Er wollte immer helfen, verlangte nie Geld dafür, freute sich einfach über ein Danke. Olaf Forker würde gern die Zeit bis zum Sonnabend noch mal zurückdrehen. Bis 18 Uhr haben die beiden an seinem Haus eine Wand geputzt. „Ich wollte aufhören. Mario aber nicht, weil nur noch drei, vier Quadratmeter fehlten“, erzählt er. „Gurgel“ wollte aber unbedingt die Wand noch fertig machen. Dann hätten sie nämlich am nächsten Morgen den Stuck anbringen können. Und darauf hatte er sich schon gefreut. Bis 21 Uhr haben sie deshalb noch am Haus geputzt.

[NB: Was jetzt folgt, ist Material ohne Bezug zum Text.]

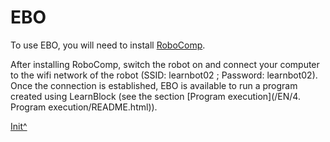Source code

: <a name="Init"></a>

# EBO

To use EBO, you will need to install [RoboComp](https://github.com/robocomp/robocomp).

After installing RoboComp, switch the robot on and connect your computer to the wifi network of the robot (SSID: learnbot02 ; Password: learnbot02). Once the connection is established, EBO is available to run a program created using LearnBlock (see the section [Program execution](<hidepath>/EN/4. Program execution/README.html)).
 
[Init^](#Init)

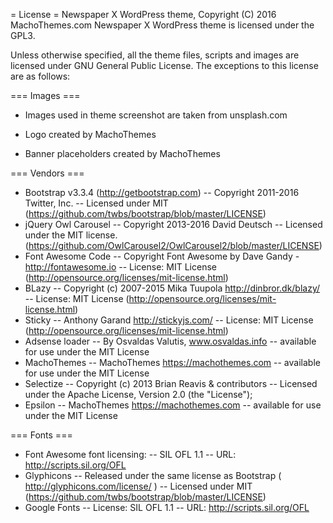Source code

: = License =
Newspaper X WordPress theme, Copyright (C) 2016 MachoThemes.com
Newspaper X WordPress theme is licensed under the GPL3.

Unless otherwise specified, all the theme files, scripts and images are licensed under GNU General Public License.
The exceptions to this license are as follows:

=== Images ===

- Images used in theme screenshot are taken from unsplash.com
    
- Logo created by MachoThemes

- Banner placeholders created by MachoThemes

=== Vendors ===
    
- Bootstrap v3.3.4 (http://getbootstrap.com)
    -- Copyright 2011-2016 Twitter, Inc.
    -- Licensed under MIT (https://github.com/twbs/bootstrap/blob/master/LICENSE)
- jQuery Owl Carousel
    -- Copyright 2013-2016 David Deutsch
    -- Licensed under the MIT license. (https://github.com/OwlCarousel2/OwlCarousel2/blob/master/LICENSE)
- Font Awesome Code
    -- Copyright Font Awesome by Dave Gandy - http://fontawesome.io
    -- License: MIT License (http://opensource.org/licenses/mit-license.html)
- BLazy
    -- Copyright (c) 2007-2015 Mika Tuupola http://dinbror.dk/blazy/
    -- License: MIT License (http://opensource.org/licenses/mit-license.html)
- Sticky
    -- Anthony Garand http://stickyjs.com/
    -- License: MIT License (http://opensource.org/licenses/mit-license.html)
- Adsense loader
    -- By Osvaldas Valutis, www.osvaldas.info
    -- available for use under the MIT License
- MachoThemes
    -- MachoThemes https://machothemes.com
    -- available for use under the MIT License
- Selectize
    -- Copyright (c) 2013 Brian Reavis & contributors
    -- Licensed under the Apache License, Version 2.0 (the "License");
- Epsilon
    -- MachoThemes https://machothemes.com
    -- available for use under the MIT License

=== Fonts ===

- Font Awesome font licensing:
    -- SIL OFL 1.1
    -- URL: http://scripts.sil.org/OFL
- Glyphicons
    -- Released under the same license as Bootstrap ( http://glyphicons.com/license/ )
    -- Licensed under MIT (https://github.com/twbs/bootstrap/blob/master/LICENSE)
- Google Fonts
    -- License: SIL OFL 1.1
    -- URL: http://scripts.sil.org/OFL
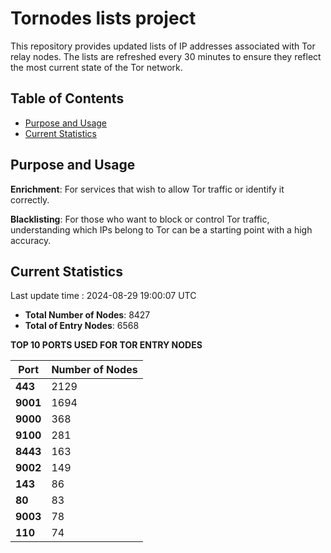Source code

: # Tornodes lists project

This repository provides updated lists of IP addresses associated with Tor relay nodes. The lists are refreshed every 30 minutes to ensure they reflect the most current state of the Tor network.

## Table of Contents

- [Purpose and Usage](#purpose-and-usage)
- [Current Statistics](#current-statistics)


## Purpose and Usage

**Enrichment**: For services that wish to allow Tor traffic or identify it correctly.

**Blacklisting**: For those who want to block or control Tor traffic, understanding which IPs belong to Tor can be a starting point with a high accuracy.

## Current Statistics

Last update time : 2024-08-29 19:00:07 UTC

- **Total Number of Nodes**: 8427
- **Total of Entry Nodes**: 6568

**TOP 10 PORTS USED FOR TOR ENTRY NODES**

| **Port** | **Number of Nodes** |
|------|-----------------|
| **443**   | 2129  |
| **9001**   | 1694  |
| **9000**   | 368  |
| **9100**   | 281  |
| **8443**   | 163  |
| **9002**   | 149  |
| **143**   | 86  |
| **80**   | 83  |
| **9003**   | 78  |
| **110**   | 74  |

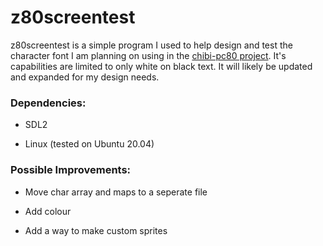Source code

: # z80screentest

z80screentest is a simple program I used to help design and test the character font I am planning on using in the [chibi-pc80 project](https://github.com/amberisvibin/chibi-pc80). It's capabilities are limited to only white on black text. It will likely be updated and expanded for my design needs.

### Dependencies:

- SDL2

- Linux (tested on Ubuntu 20.04)

### Possible Improvements:

- Move char array and maps to a seperate file

- Add colour

- Add a way to make custom sprites
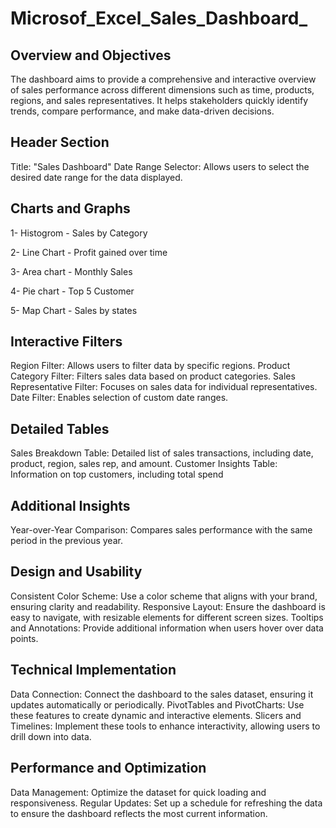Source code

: # Microsof_Excel_Sales_Dashboard_
## Overview and Objectives
The dashboard aims to provide a comprehensive and interactive overview of sales performance across different dimensions such as time, products, regions, and sales representatives. It helps stakeholders quickly identify trends, compare performance, and make data-driven decisions.

## Header Section 
Title: "Sales Dashboard"
Date Range Selector: Allows users to select the desired date range for the data displayed.

## Charts and Graphs
1- Histogrom - Sales by Category

2- Line Chart - Profit gained over time

  
3- Area chart - Monthly Sales

  
4- Pie chart - Top 5 Customer

  
5- Map Chart - Sales by states

## Interactive Filters
Region Filter: Allows users to filter data by specific regions.
Product Category Filter: Filters sales data based on product categories.
Sales Representative Filter: Focuses on sales data for individual representatives.
Date Filter: Enables selection of custom date ranges.


## Detailed Tables
Sales Breakdown Table: Detailed list of sales transactions, including date, product, region, sales rep, and amount.
Customer Insights Table: Information on top customers, including total spend 


 ## Additional Insights
 Year-over-Year Comparison: Compares sales performance with the same period in the previous year.


## Design and Usability
Consistent Color Scheme: Use a color scheme that aligns with your brand, ensuring clarity and readability.
Responsive Layout: Ensure the dashboard is easy to navigate, with resizable elements for different screen sizes.
Tooltips and Annotations: Provide additional information when users hover over data points.


## Technical Implementation
Data Connection: Connect the dashboard to the sales dataset, ensuring it updates automatically or periodically.
PivotTables and PivotCharts: Use these features to create dynamic and interactive elements.
Slicers and Timelines: Implement these tools to enhance interactivity, allowing users to drill down into data.

## Performance and Optimization
Data Management: Optimize the dataset for quick loading and responsiveness.
Regular Updates: Set up a schedule for refreshing the data to ensure the dashboard reflects the most current information.
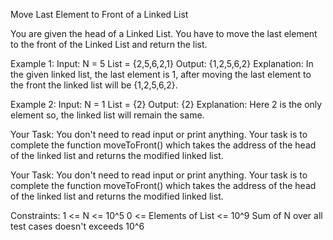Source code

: Move Last Element to Front of a Linked List

You are given the head of a Linked List. You have to move the last element to the front of the Linked List and return the list.

Example 1:
Input:
N = 5
List = {2,5,6,2,1}
Output:
{1,2,5,6,2}
Explanation:
In the given linked list, the last element is 1,
after moving the last element to the front the
linked list will be {1,2,5,6,2}.

Example 2:
Input:
N = 1
List = {2}
Output:
{2}
Explanation:
Here 2 is the only element so, the linked list
will remain the same.

Your Task:
You don't need to read input or print anything. Your task is to complete the function moveToFront() which takes the address of the head of the linked list and returns the modified linked list.

Your Task:
You don't need to read input or print anything. Your task is to complete the function moveToFront() which takes the address of the head of the linked list and returns the modified linked list.

Constraints:
1 <= N <= 10^5
0 <= Elements of List <= 10^9
Sum of N over all test cases doesn't exceeds 10^6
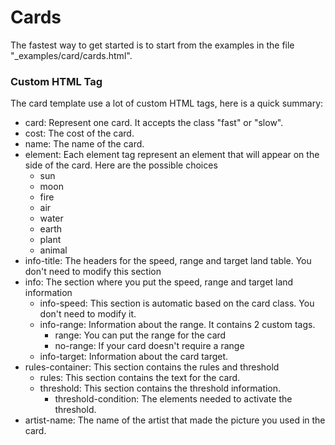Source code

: # Cards

The fastest way to get started is to start from the examples in the file "_examples/card/cards.html".

### Custom HTML Tag

The card template use a lot of custom HTML tags, here is a quick summary:

- card: Represent one card. It accepts the class "fast" or "slow".
- cost: The cost of the card.
- name: The name of the card.
- element: Each element tag represent an element that will appear on the side of the card. Here are the possible choices
  - sun
  - moon
  - fire
  - air
  - water
  - earth
  - plant
  - animal
- info-title: The headers for the speed, range and target land table. You don't need to modify this section
- info: The section where you put the speed, range and target land information
  - info-speed: This section is automatic based on the card class. You don't need to modify it.
  - info-range: Information about the range. It contains 2 custom tags.
    - range: You can put the range for the card
    - no-range: If your card doesn't require a range
  - info-target: Information about the card target.
- rules-container: This section contains the rules and threshold
  - rules: This section contains the text for the card.
  - threshold: This section contains the threshold information.
    - threshold-condition: The elements needed to activate the threshold.
- artist-name: The name of the artist that made the picture you used in the card.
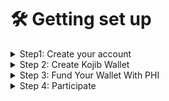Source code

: # 🛠 Getting set up

<details>

<summary>Step1: Create your account</summary>

Creating a Kojib account is easy and only takes a few minutes. Here's a step-by-step guide on how to get started:

1. Visit the Kojib website and click the “Sign Up” button.
2. Enter your email address and create a secure password.
3. Set up your profile.
4. Start sending messages and connecting with your friends and family.

That's it! You are now ready to start using Kojib and stay connected with the people you care about.

</details>

<details>

<summary>Step 2: Create Kojib Wallet</summary>

1\) Open Up The Wallet Tab In The Menu Within Kojib.com&#x20;

2\) Select the currency you want to add then select the "continue" button.&#x20;

3\) After the wallet is created, click show address & you will be shown a list of 12 words.&#x20;

4\) These words are your backup phrase which you should write down and store in a safe place.&#x20;

5\) Once you have written down the backup phrase, click "I've Written It Down".&#x20;

6\) Finally, you will be asked to enter your backup phrase to confirm that you have written it down correctly.&#x20;

7\) Once you have completed these steps, your wallet will be created and you can start using it to store and manage your PHI & Kojib Tokens.

</details>

<details>

<summary>Step 3: Fund Your Wallet With PHI</summary>

To fund your Kojib wallet with Phi using [Buy.Phi.Holdings](https://buy.phi.holdings),&#x20;

1\) Enter the amount you wish to deposit then select the method of deposit (Credit Card or Cryptocurrency).&#x20;

2\) Once you have sent funds, fill out the redemption form and enter the public address of your Kojib wallet.&#x20;

3\) Finally, click "Redeem" and your Phi will be sent to your Kojib wallet.

</details>

<details>

<summary>Step 4: Participate</summary>

Participating in the Kojib ecosystem is easy. All you need is a Kojib wallet and some Kojib tokens. Kojib tokens are a form of digital asset that can be used to purchase goods, services, and even other digital assets on the Kojib network. Once you have your Kojib wallet and some tokens, you can start participating in the Kojib ecosystem.

You can use Kojib tokens to purchase goods and services from merchants on the Kojib network, or you can buy and sell digital assets like cryptocurrencies, digital art, and even collectible items. You can also use Kojib tokens to purchase advertising on the Kojib network, or to participate in the Kojib rewards program and earn rewards for participating in Kojib activities.

you can use Kojib tokens to pay for transactions within the Kojib ecosystem, or to purchase gaming items and in-game items. All of these activities are made possible by the Kojib network and the Kojib tokens.

Kojib holders can participate in voting and creating proposals in the Kojib network by staking their Kojib tokens. This process is called staking, and it is used to secure the Kojib blockchain and enable it to function properly. When Kojib holders stake their tokens, they are rewarded with a portion of the rewards generated by the Kojib network.

Kojib holders can also use their staked tokens to participate in on-chain governance and voting. This includes voting on protocol upgrades, project proposals, and other important decisions that need to be made in order to ensure the Kojib network is running smoothly and securely. By participating in these votes, Kojib holders can help shape the future of the Kojib network and ensure that it is running optimally.

In addition, Kojib holders can also create their own proposals and submit them to the Kojib network. These proposals can be used to suggest new features or changes that could benefit the Kojib network, and if approved by the Kojib holders, can be implemented into the Kojib network. This allows Kojib holders to have a direct say in the development of the Kojib network and ensure that it is running as effectively and securely as possible.



</details>

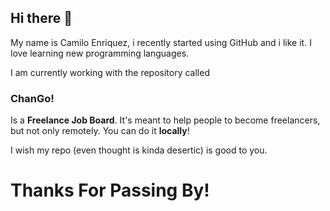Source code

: ## Hi there 👋

My name is Camilo Enriquez, i recently started using GitHub and i like it. I love learning new programming languages.

I am currently working with the repository called 
### ChanGo!
Is a **Freelance Job Board**. It's meant to help people to become freelancers, but not only remotely. You can do it **locally**!

I wish my repo (even thought is kinda desertic) is good to you. 


# Thanks For Passing By!
<!--
**k1000oEnz/k1000oEnz** is a ✨ _special_ ✨ repository because its `README.md` (this file) appears on your GitHub profile.

Here are some ideas to get you started:

- 🔭 I’m currently working on ...
- 🌱 I’m currently learning ...
- 👯 I’m looking to collaborate on ...
- 🤔 I’m looking for help with ...
- 💬 Ask me about ...
- 📫 How to reach me: ...
- 😄 Pronouns: ...
- ⚡ Fun fact: ...
-->
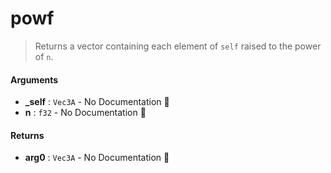 # powf

>  Returns a vector containing each element of `self` raised to the power of `n`.

#### Arguments

- **\_self** : `Vec3A` \- No Documentation 🚧
- **n** : `f32` \- No Documentation 🚧

#### Returns

- **arg0** : `Vec3A` \- No Documentation 🚧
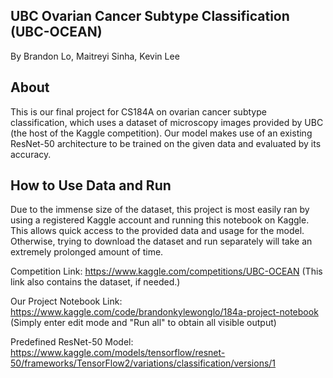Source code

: UBC Ovarian Cancer Subtype Classification (UBC-OCEAN)
-------------------------
By Brandon Lo, Maitreyi Sinha, Kevin Lee

About
-------------------------
This is our final project for CS184A on ovarian cancer subtype classification, which uses a dataset of microscopy images
provided by UBC (the host of the Kaggle competition). Our model makes use of an existing ResNet-50 architecture to be trained 
on the given data and evaluated by its accuracy.

How to Use Data and Run
-------------------------
Due to the immense size of the dataset, this project is most easily ran by using a registered Kaggle account and running this notebook 
on Kaggle. This allows quick access to the provided data and usage for the model. Otherwise, trying to download the dataset and run separately 
will take an extremely prolonged amount of time.

Competition Link: https://www.kaggle.com/competitions/UBC-OCEAN
(This link also contains the dataset, if needed.)

Our Project Notebook Link: https://www.kaggle.com/code/brandonkylewonglo/184a-project-notebook
(Simply enter edit mode and "Run all" to obtain all visible output)  

Predefined ResNet-50 Model: https://www.kaggle.com/models/tensorflow/resnet-50/frameworks/TensorFlow2/variations/classification/versions/1
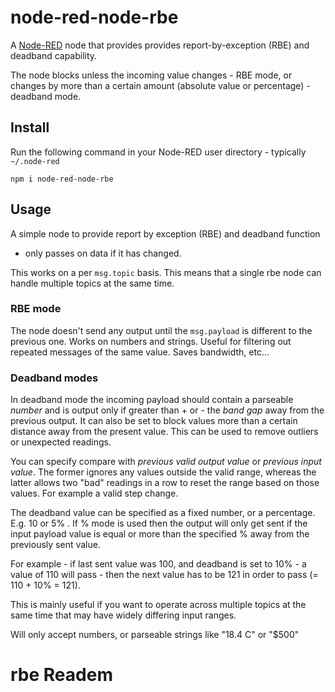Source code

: node-red-node-rbe
=================

A <a href="http://nodered.org" target="_new">Node-RED</a> node that provides
provides report-by-exception (RBE) and deadband capability.

The node blocks unless the incoming value changes - RBE mode, or
changes by more than a certain amount (absolute value or percentage) - deadband
mode.

Install
-------

Run the following command in your Node-RED user directory - typically `~/.node-red`

    npm i node-red-node-rbe


Usage
-----

A simple node to provide report by exception (RBE) and deadband function
- only passes on data if it has changed.

This works on a per `msg.topic` basis. This means that a single rbe node can
handle multiple topics at the same time.

### RBE mode

The node doesn't send any output until the `msg.payload` is different to the previous one.
Works on numbers and strings. Useful for filtering out repeated messages of the
same value. Saves bandwidth, etc...

### Deadband modes

In deadband mode the incoming payload should contain a parseable *number* and is
output only if greater than + or - the *band gap* away from the previous output.
It can also be set to block values more than a certain distance away from the present value.
This can be used to remove outliers or unexpected readings.

You can specify compare with *previous valid output value* or *previous input value*.
The former ignores any values outside the valid range, whereas the latter allows
two "bad" readings in a row to reset the range based on those values.
For example a valid step change.

The deadband value can be specified as a fixed number, or a percentage. E.g. 10
or 5% . If % mode is used then the output will only get sent if the input payload
value is equal or more than the specified % away from the previously sent value.

For example - if last sent value was 100, and deadband is set to 10% - a value
of 110 will pass - then the next value has to be 121 in order to pass (= 110 + 10% = 121).

This is mainly useful if you want to operate across multiple topics at the same
time that may have widely differing input ranges.

Will only accept numbers, or parseable strings like  "18.4 C"  or "$500"
# rbe Readem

Danach sind sie ins „Waldschlösschen“ gefahren. Der Motorradverein trifft sich hier immer. Auch „Gurgel“ ist oft hier gewesen. Erst recht, wenn wie am Sonnabendabend ein Dart-Turnier stattfand. Um 22 Uhr fährt Olaf Forker allein heim. „Mario wollte noch etwas bleiben“, sagt er. Gegen Mitternacht soll er sich dann die reichlich drei Kilometer zu Fuß auf den Weg gemacht haben. Von den Motorradfreunden weiß Olaf Forker, dass Mario auch bis zum Schluss nur Wasser getrunken hat. Er wollte keinen Alkohol, weil sie am nächsten Morgen beizeiten mit dem Stuck am Haus anfangen wollten.

Doch da wartet Olaf Forker vergebens auf ihn. Dafür bemerkt er die Polizei gegenüber am Haus und erfährt als einer der ersten vom Tod Marios. Die Polizei hatte Marios Vater nicht gefunden. Der war mit seiner Frau zu Karaseks-Pilzwochenende unterwegs. Sie warteten dort auf Mario. Im Ratskeller hatten sie zu Mittag einen Tisch bestellt. „Ich hab ihnen gesagt, dass Mario nicht kommen wird. Dass er tot ist“, erzählt Olaf Forker.

„Ich hätte ihn so gern noch einmal gesehen“, sagt Hans Richter. Von der Ärztin weiß er, dass sein Junge ausgesehen hätte, als würde er schlafen. Doch sein Sohn ist von der Polizei nicht freigegeben worden. Er soll am Montag in Dresden obduziert werden. Und danach könnte sein Gesicht schon etwas eingefallen sein, haben sie ihm gesagt. Es dauert sehr lange, bis er diesen Satz unter Tränen zu Ende sprechen kann. „Er war ein guter Junge – immer hilfsbereit, zuverlässig und arbeitsam. Dabei ist gerade Arbeit das gewesen, wonach er sich sehnte. Mario Richter war schon viele Jahre arbeitslos. Hatte manchmal Arbeitsbeschaffungsmaßnahmen gefunden und auch mal für eine Zeitarbeitsfirma gearbeitet.

Hans Richter ist zusammen mit seiner Frau am Unfallort gewesen. Der große Blutfleck auf dem Gehweg ist immer noch zu sehen. „So viel Blut, bei kaum Verletzungen“, fragen sie. Der 81-Jährige kann nicht sagen warum, aber aus irgendeinem Grund sucht er akribisch die Wiese daneben ab. Er findet ein Brillenglas seines Sohnes. „Wie kommt das dorthin“ fragt er. Mit zittrigen Händen öffnet er eine kleine Schachtel und zeigt das Glas. Die Polizei wollte es nicht haben. Sie hätten es fotografiert, meint er.

„Mario war nicht krank“, ist sich Olaf Forker sicher. Er hatte zwar einen Hörfehler und ist deswegen außerhalb der Ortschaft immer links gegangen, aber sonst nichts. Und er hat ihm auch in den letzten Tagen nichts dergleichen angemerkt. Mario hatte noch nie eine Fahrerlaubnis besessen. Deshalb ist er immer mit dem Fahrrad unterwegs gewesen. Radfahren war seine Leidenschaft. Touren von 100 Kilometer am Tag haben ihm nichts ausgemacht.

Hans Richter würde gern erfahren, wie sein Sohn gestorben ist. Er hat seit Montag immer wieder einen Albtraum. „Ich sehe immer wieder wie er so läuft und von hinten ein Auto kommt“, sagt er. Er hofft, dass die Obduktion Klarheit bringt. Und er würde auch gern der Frau danken, die seinen Jungen gefunden hat. „Sie hat alles richtig gemacht“, sagt er. Wie er erfahren hat, ist sie zu dieser Uhrzeit aus Angst etwas weiter gefahren, und hat noch vor der Polizei zuerst den Notarzt angerufen.